Ambassador Olugbenga Ashiru
Despite the preparations for military intervention in Mali, where terrorists have seized a portion of the country, the Economic Community of West African States (ECOWAS) has not foreclosed on dialogue to resolve the power struggle in the crisis-ridden country.
Minister of Foreign Affairs, Ambassador Olugbenga Ashiru, told THISDAY in a telephone interview Monday that groups ready for discussions on the position of ECOWAS that the territorial integrity of Mali must be respected, would be entertained.
The Authority of Heads of State and Government (HOSG), which met in Abuja last Sunday, had agreed to a military plan to free Mali from Islamist fundamentalists who have gained control of the Northern parts of the country.
According to the war plan, ECOWAS member nations will contribute soldiers to the 3,300 contingent that will be used to dislodge the insurgents.
Most members of the troops may come from Nigeria, Niger and Burkina Faso, while other member nations and two or three non-African nations might also contribute soldiers to the ad hoc army.
ECOWAS’s Chairman and Ivorian President, Alassane Ouattara told reporters in Abuja that the war plan would be sent to the United Nations for approval by the end of November.
The UN Security Council (UNSC) had given African leaders 45 days from October 12 to draw up the plans to rescue Mali or lose the continental initiative to the global body.
Ashiru said while ECOWAS would still go ahead with the war preparations to dislodge terrorists networks and trans-national criminals in Mali, it would continue to explore the option of dialogue to solve the lingering political crisis in the country.
On the planned deployment of troops, he explained that all the member states would be expected to contribute soldiers to the contingent.
“All the reports must get to the UN before the December 15, and the UNSC would have to give full approval for the deployment of the troops.

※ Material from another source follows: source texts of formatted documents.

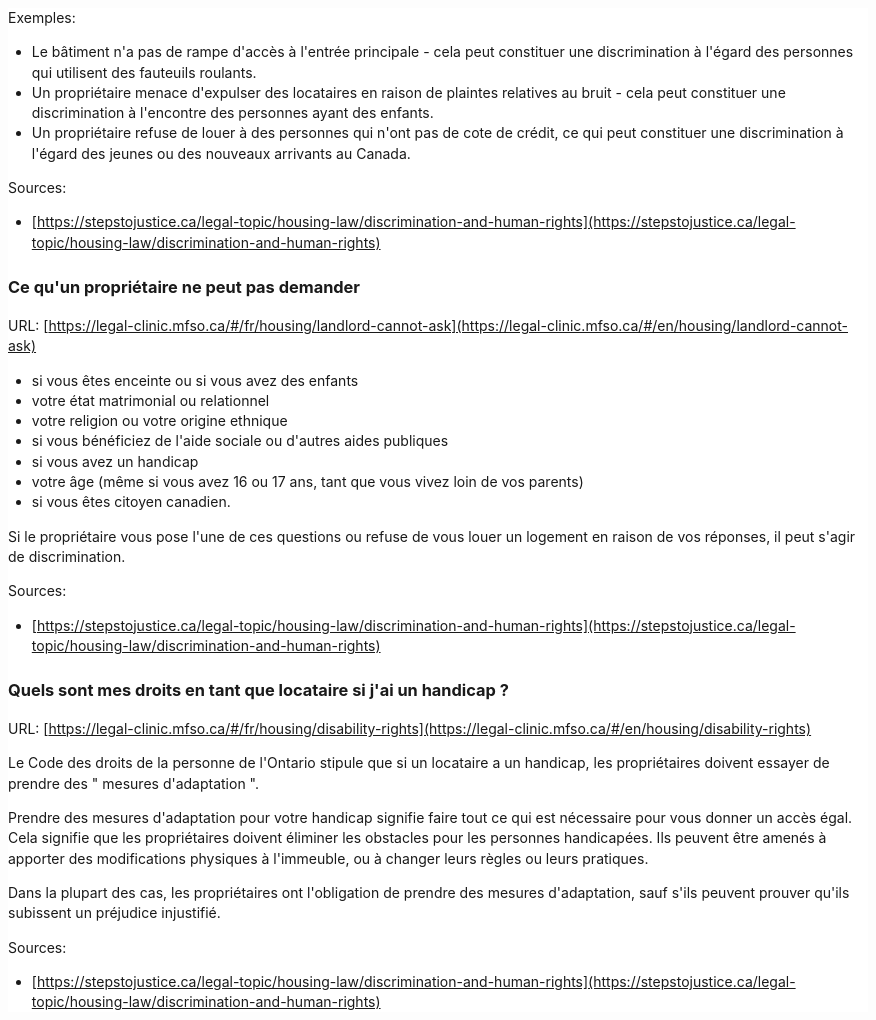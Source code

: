 Exemples:

- Le bâtiment n'a pas de rampe d'accès à l'entrée principale - cela peut constituer une discrimination à l'égard des personnes qui utilisent des fauteuils roulants.
- Un propriétaire menace d'expulser des locataires en raison de plaintes relatives au bruit - cela peut constituer une discrimination à l'encontre des personnes ayant des enfants.
- Un propriétaire refuse de louer à des personnes qui n'ont pas de cote de crédit, ce qui peut constituer une discrimination à l'égard des jeunes ou des nouveaux arrivants au Canada.

Sources:

* [https://stepstojustice.ca/legal-topic/housing-law/discrimination-and-human-rights](https://stepstojustice.ca/legal-topic/housing-law/discrimination-and-human-rights)

### Ce qu'un propriétaire ne peut pas demander

URL: [https://legal-clinic.mfso.ca/#/fr/housing/landlord-cannot-ask](https://legal-clinic.mfso.ca/#/en/housing/landlord-cannot-ask)

- si vous êtes enceinte ou si vous avez des enfants
- votre état matrimonial ou relationnel
- votre religion ou votre origine ethnique
- si vous bénéficiez de l'aide sociale ou d'autres aides publiques
- si vous avez un handicap
- votre âge (même si vous avez 16 ou 17 ans, tant que vous vivez loin de vos parents)
- si vous êtes citoyen canadien.

Si le propriétaire vous pose l'une de ces questions ou refuse de vous louer un logement en raison de vos réponses, il peut s'agir de discrimination.

Sources:

* [https://stepstojustice.ca/legal-topic/housing-law/discrimination-and-human-rights](https://stepstojustice.ca/legal-topic/housing-law/discrimination-and-human-rights)

### Quels sont mes droits en tant que locataire si j'ai un handicap ?

URL: [https://legal-clinic.mfso.ca/#/fr/housing/disability-rights](https://legal-clinic.mfso.ca/#/en/housing/disability-rights)

Le Code des droits de la personne de l'Ontario stipule que si un locataire a un handicap, les propriétaires doivent essayer de prendre des " mesures d'adaptation ".

Prendre des mesures d'adaptation pour votre handicap signifie faire tout ce qui est nécessaire pour vous donner un accès égal. Cela signifie que les propriétaires doivent éliminer les obstacles pour les personnes handicapées. Ils peuvent être amenés à apporter des modifications physiques à l'immeuble, ou à changer leurs règles ou leurs pratiques.

Dans la plupart des cas, les propriétaires ont l'obligation de prendre des mesures d'adaptation, sauf s'ils peuvent prouver qu'ils subissent un préjudice injustifié.

Sources:

* [https://stepstojustice.ca/legal-topic/housing-law/discrimination-and-human-rights](https://stepstojustice.ca/legal-topic/housing-law/discrimination-and-human-rights)
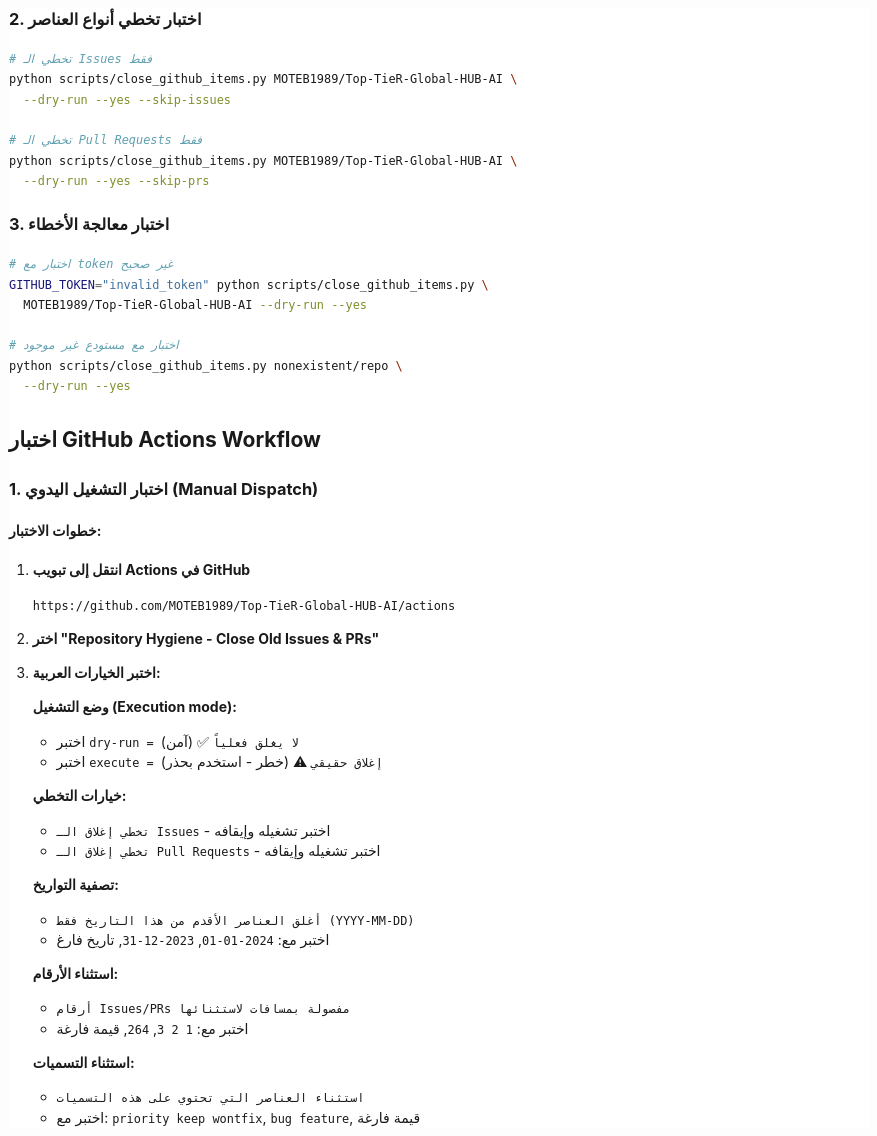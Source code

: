 ### 2. اختبار تخطي أنواع العناصر

```bash
# تخطي الـ Issues فقط
python scripts/close_github_items.py MOTEB1989/Top-TieR-Global-HUB-AI \
  --dry-run --yes --skip-issues

# تخطي الـ Pull Requests فقط
python scripts/close_github_items.py MOTEB1989/Top-TieR-Global-HUB-AI \
  --dry-run --yes --skip-prs
```

### 3. اختبار معالجة الأخطاء

```bash
# اختبار مع token غير صحيح
GITHUB_TOKEN="invalid_token" python scripts/close_github_items.py \
  MOTEB1989/Top-TieR-Global-HUB-AI --dry-run --yes

# اختبار مع مستودع غير موجود
python scripts/close_github_items.py nonexistent/repo \
  --dry-run --yes
```

## اختبار GitHub Actions Workflow

### 1. اختبار التشغيل اليدوي (Manual Dispatch)

#### خطوات الاختبار:
1. **انتقل إلى تبويب Actions في GitHub**
   ```
   https://github.com/MOTEB1989/Top-TieR-Global-HUB-AI/actions
   ```

2. **اختر "Repository Hygiene - Close Old Issues & PRs"**

3. **اختبر الخيارات العربية:**

   **وضع التشغيل (Execution mode):**
   - اختبر `dry-run = لا يغلق فعلياً` ✅ (آمن)
   - اختبر `execute = إغلاق حقيقي` ⚠️ (خطر - استخدم بحذر)

   **خيارات التخطي:**
   - `تخطي إغلاق الـ Issues` - اختبر تشغيله وإيقافه
   - `تخطي إغلاق الـ Pull Requests` - اختبر تشغيله وإيقافه

   **تصفية التواريخ:**
   - `أغلق العناصر الأقدم من هذا التاريخ فقط (YYYY-MM-DD)`
   - اختبر مع: `2024-01-01`, `2023-12-31`, تاريخ فارغ

   **استثناء الأرقام:**
   - `أرقام Issues/PRs مفصولة بمسافات لاستثنائها`
   - اختبر مع: `1 2 3`, `264`, قيمة فارغة

   **استثناء التسميات:**
   - `استثناء العناصر التي تحتوي على هذه التسميات`
   - اختبر مع: `priority keep wontfix`, `bug feature`, قيمة فارغة
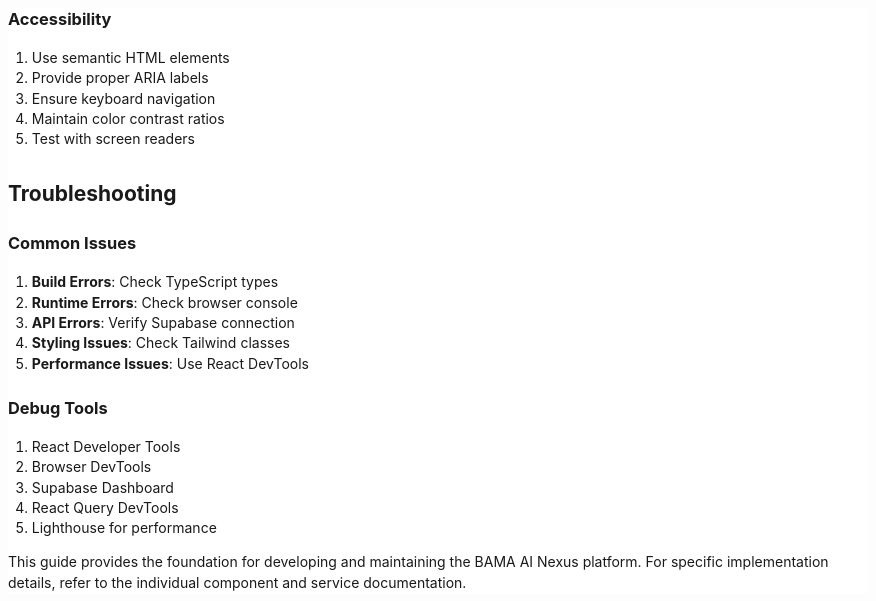 ### Accessibility
1. Use semantic HTML elements
2. Provide proper ARIA labels
3. Ensure keyboard navigation
4. Maintain color contrast ratios
5. Test with screen readers

## Troubleshooting

### Common Issues
1. **Build Errors**: Check TypeScript types
2. **Runtime Errors**: Check browser console
3. **API Errors**: Verify Supabase connection
4. **Styling Issues**: Check Tailwind classes
5. **Performance Issues**: Use React DevTools

### Debug Tools
1. React Developer Tools
2. Browser DevTools
3. Supabase Dashboard
4. React Query DevTools
5. Lighthouse for performance

This guide provides the foundation for developing and maintaining the BAMA AI Nexus platform. For specific implementation details, refer to the individual component and service documentation.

So when that is done, that is when we will talk about the time for deployment,” he said.
Meanwhile, the ECOWAS Commission has donated $382,000 to Nigeria to procure relief materials to cushion the effects of the flood disasters that ravaged 13 states in the country.

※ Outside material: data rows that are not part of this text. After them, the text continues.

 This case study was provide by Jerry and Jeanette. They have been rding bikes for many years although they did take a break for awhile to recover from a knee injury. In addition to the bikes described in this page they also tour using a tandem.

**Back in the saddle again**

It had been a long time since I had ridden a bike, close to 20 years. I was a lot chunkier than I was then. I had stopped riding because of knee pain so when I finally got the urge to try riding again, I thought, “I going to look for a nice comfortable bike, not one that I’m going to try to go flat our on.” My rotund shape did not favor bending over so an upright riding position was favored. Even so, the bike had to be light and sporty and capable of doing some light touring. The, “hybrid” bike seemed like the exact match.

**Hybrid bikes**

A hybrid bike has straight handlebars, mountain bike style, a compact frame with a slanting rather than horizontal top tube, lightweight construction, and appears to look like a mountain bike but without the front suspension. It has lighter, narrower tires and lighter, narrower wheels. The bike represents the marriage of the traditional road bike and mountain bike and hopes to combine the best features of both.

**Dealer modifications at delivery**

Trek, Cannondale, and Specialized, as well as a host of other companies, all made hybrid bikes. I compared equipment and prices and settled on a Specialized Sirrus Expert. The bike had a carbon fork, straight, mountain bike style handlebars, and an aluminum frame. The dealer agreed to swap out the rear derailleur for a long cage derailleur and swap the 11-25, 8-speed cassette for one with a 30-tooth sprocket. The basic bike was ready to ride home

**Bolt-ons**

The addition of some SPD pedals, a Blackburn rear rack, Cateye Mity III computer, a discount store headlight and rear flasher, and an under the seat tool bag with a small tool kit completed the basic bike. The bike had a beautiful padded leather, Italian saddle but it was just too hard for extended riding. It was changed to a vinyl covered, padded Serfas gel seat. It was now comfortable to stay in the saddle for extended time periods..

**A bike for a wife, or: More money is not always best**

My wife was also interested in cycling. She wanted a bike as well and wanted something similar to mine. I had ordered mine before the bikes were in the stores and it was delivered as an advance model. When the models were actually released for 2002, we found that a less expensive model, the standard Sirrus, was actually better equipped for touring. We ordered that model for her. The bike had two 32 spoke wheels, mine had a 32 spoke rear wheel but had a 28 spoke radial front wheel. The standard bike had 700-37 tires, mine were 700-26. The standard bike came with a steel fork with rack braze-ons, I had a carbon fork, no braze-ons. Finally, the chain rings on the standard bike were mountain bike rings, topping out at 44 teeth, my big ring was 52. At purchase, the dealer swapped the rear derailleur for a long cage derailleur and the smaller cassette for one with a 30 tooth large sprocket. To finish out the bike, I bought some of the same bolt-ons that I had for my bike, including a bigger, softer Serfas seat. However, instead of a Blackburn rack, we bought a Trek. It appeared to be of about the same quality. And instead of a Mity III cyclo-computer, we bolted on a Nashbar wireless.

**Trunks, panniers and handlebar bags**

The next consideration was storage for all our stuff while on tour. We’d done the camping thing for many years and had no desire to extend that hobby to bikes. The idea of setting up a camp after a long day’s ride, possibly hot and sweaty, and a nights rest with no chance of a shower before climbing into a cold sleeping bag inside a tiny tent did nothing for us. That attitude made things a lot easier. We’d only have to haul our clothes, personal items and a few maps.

The President of the commission, Mr. Desire Kadre Ouedraogo, presented the cheque to Ashiru at a brief ceremony in Abuja yesterday.
Ouedraogo commiserated with all those affected by the disaster and noted that the money was just a token to show solidarity with them.
“No volume of assistance can bring back the lives or property that have been lost to the floods. Providing assistance to alleviate sufferings is part of our core mandate on conflict reduction and management,” he said.
Ashiru thanked the ECOWAS Commission and its member states and promised that the fund would be judiciously used.
“This is a true demonstration of the fact that we are truly our brother’s keeper in line with the African tradition where the misfortune of one is the misfortune for all,” he said.